▶ [Prompt] Below are records with pictures. Transcribe exactly, and only, the lines from the line with "objective function." to the line with "For any chain", both ends included, but not the pictures.

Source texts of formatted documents
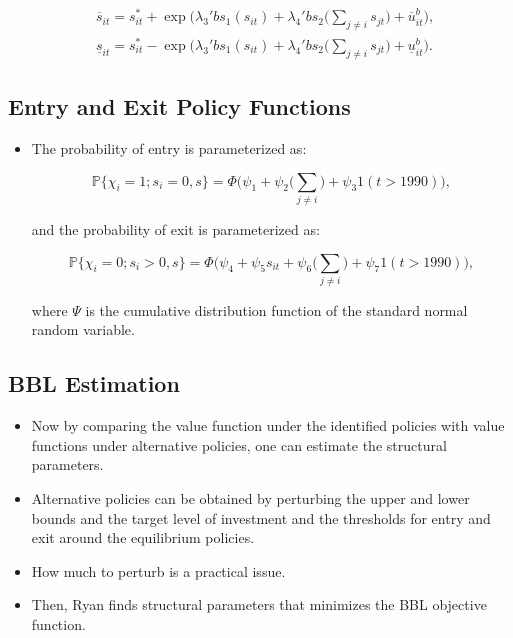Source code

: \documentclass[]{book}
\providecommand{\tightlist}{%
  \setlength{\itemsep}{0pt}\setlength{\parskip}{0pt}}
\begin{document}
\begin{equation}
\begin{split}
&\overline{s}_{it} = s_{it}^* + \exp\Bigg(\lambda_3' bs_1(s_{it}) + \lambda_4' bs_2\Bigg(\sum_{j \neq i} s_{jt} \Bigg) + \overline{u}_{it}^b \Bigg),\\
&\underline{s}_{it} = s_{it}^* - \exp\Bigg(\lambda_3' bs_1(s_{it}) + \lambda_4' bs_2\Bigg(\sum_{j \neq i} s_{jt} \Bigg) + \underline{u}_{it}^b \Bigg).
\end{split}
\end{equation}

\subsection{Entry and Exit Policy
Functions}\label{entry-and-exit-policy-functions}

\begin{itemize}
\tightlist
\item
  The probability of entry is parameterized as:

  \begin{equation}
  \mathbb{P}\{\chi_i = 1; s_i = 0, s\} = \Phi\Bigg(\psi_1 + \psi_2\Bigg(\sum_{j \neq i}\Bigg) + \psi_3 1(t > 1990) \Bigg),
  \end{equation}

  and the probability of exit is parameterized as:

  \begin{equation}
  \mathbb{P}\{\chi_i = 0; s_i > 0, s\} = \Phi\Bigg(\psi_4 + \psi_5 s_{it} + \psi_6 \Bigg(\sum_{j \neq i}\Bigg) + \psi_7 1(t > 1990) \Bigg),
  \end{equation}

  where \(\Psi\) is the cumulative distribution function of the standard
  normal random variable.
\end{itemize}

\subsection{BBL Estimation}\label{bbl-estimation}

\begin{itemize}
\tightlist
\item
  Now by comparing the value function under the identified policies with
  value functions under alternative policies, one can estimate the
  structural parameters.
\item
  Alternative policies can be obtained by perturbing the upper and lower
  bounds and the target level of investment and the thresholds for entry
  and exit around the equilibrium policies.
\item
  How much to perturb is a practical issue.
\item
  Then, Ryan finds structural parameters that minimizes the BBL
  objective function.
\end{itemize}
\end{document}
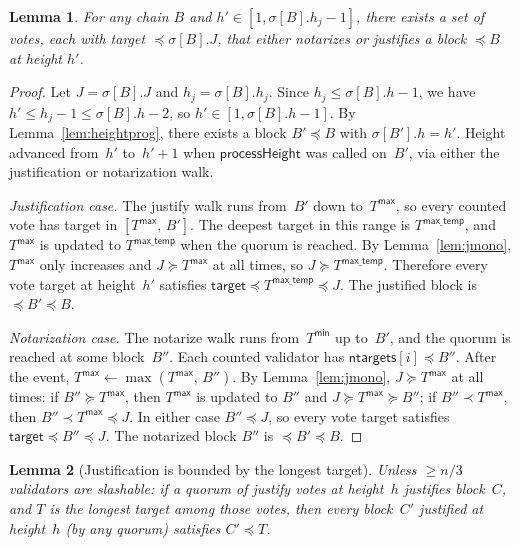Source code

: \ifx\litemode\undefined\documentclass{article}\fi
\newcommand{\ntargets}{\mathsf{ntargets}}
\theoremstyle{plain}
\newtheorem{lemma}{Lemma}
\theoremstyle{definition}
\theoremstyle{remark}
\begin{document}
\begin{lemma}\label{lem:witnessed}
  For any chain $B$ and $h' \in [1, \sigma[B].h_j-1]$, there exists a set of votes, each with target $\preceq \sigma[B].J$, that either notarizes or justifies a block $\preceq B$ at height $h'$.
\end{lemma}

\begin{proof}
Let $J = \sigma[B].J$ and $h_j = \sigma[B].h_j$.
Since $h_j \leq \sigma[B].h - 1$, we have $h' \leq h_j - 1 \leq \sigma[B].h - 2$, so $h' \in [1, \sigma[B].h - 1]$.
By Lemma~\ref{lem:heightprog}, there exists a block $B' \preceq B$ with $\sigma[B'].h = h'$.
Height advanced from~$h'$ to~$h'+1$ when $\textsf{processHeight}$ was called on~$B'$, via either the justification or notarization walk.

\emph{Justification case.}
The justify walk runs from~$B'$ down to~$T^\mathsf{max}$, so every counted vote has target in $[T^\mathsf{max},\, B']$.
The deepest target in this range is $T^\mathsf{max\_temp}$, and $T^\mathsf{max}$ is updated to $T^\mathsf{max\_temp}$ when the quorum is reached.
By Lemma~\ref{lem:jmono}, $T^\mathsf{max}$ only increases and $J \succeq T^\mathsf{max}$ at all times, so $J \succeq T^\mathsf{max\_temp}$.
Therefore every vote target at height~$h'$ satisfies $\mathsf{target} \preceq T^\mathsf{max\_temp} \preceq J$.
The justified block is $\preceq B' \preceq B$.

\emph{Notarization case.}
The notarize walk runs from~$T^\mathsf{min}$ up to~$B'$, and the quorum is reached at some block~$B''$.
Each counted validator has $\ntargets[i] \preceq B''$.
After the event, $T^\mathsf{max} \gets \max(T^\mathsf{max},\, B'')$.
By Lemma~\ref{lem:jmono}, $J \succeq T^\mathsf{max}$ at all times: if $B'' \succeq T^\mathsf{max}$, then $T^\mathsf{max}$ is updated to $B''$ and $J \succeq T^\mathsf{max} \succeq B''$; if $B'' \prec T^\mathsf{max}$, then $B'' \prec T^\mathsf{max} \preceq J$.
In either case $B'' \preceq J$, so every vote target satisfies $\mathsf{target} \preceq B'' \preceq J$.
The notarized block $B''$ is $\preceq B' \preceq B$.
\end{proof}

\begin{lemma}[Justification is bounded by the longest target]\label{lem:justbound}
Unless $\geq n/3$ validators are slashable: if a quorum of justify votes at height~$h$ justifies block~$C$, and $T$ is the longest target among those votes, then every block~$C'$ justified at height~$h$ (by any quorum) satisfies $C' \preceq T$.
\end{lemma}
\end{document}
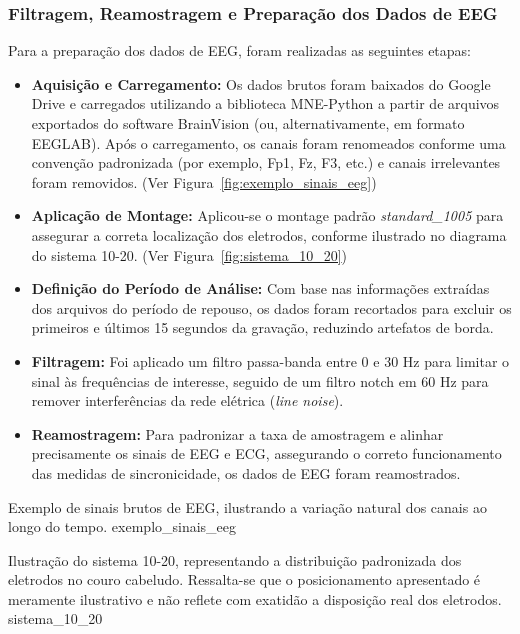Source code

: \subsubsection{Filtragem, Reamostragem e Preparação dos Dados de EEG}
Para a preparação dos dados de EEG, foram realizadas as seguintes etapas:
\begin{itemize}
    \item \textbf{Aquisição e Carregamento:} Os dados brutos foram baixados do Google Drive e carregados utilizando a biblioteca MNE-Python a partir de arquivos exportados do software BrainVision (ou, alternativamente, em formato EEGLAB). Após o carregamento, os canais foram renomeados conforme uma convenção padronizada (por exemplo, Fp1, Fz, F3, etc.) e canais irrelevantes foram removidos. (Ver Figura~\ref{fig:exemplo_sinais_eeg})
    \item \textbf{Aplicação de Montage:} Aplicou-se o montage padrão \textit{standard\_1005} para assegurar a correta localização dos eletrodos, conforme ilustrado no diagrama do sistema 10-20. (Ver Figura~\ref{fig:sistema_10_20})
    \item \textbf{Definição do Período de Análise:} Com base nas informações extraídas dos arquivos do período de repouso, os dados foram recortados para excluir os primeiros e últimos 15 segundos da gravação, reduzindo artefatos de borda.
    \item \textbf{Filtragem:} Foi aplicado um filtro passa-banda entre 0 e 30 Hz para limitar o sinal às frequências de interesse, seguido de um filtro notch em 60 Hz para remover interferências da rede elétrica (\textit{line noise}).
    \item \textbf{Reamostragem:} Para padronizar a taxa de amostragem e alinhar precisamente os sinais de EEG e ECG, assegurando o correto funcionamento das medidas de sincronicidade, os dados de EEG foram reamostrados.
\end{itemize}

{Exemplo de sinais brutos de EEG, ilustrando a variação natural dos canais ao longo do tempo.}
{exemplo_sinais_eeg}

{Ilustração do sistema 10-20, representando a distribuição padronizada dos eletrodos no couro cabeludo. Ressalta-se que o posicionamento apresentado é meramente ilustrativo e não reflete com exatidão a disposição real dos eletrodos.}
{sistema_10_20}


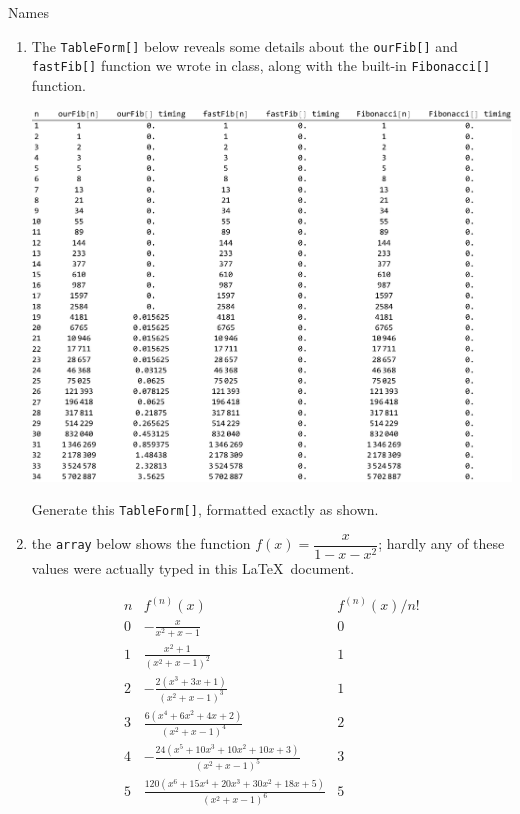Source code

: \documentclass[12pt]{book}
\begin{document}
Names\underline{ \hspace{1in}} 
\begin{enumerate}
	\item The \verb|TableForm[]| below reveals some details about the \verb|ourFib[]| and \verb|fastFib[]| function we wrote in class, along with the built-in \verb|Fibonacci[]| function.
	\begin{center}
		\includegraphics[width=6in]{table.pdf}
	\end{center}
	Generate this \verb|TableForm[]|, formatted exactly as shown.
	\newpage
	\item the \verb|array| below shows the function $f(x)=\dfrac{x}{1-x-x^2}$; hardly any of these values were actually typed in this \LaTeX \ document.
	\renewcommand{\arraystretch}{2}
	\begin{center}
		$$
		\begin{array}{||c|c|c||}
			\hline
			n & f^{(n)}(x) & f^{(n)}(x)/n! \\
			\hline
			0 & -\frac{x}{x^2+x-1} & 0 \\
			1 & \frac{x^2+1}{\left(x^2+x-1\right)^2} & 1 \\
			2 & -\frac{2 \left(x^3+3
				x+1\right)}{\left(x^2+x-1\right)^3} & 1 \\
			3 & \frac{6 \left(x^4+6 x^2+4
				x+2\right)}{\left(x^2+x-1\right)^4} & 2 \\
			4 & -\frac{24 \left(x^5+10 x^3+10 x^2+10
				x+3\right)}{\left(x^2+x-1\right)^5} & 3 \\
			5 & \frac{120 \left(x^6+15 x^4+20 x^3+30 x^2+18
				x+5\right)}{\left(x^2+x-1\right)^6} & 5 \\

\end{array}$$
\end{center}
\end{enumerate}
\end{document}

▶ [Exercise result]
  objective function.
\end{itemize}
\end{document}
Source code

: \ifx\litemode\undefined\documentclass{article}\fi
\newcommand{\ntargets}{\mathsf{ntargets}}
\theoremstyle{plain}
\newtheorem{lemma}{Lemma}
\theoremstyle{definition}
\theoremstyle{remark}
\begin{document}
\begin{lemma}\label{lem:witnessed}
  For any chain $B$ and $h' \in [1, \sigma[B].h_j-1]$, there exists a set of votes, each with target $\preceq \sigma[B].J$, that either notarizes or justifies a block $\preceq B$ at height $h'$.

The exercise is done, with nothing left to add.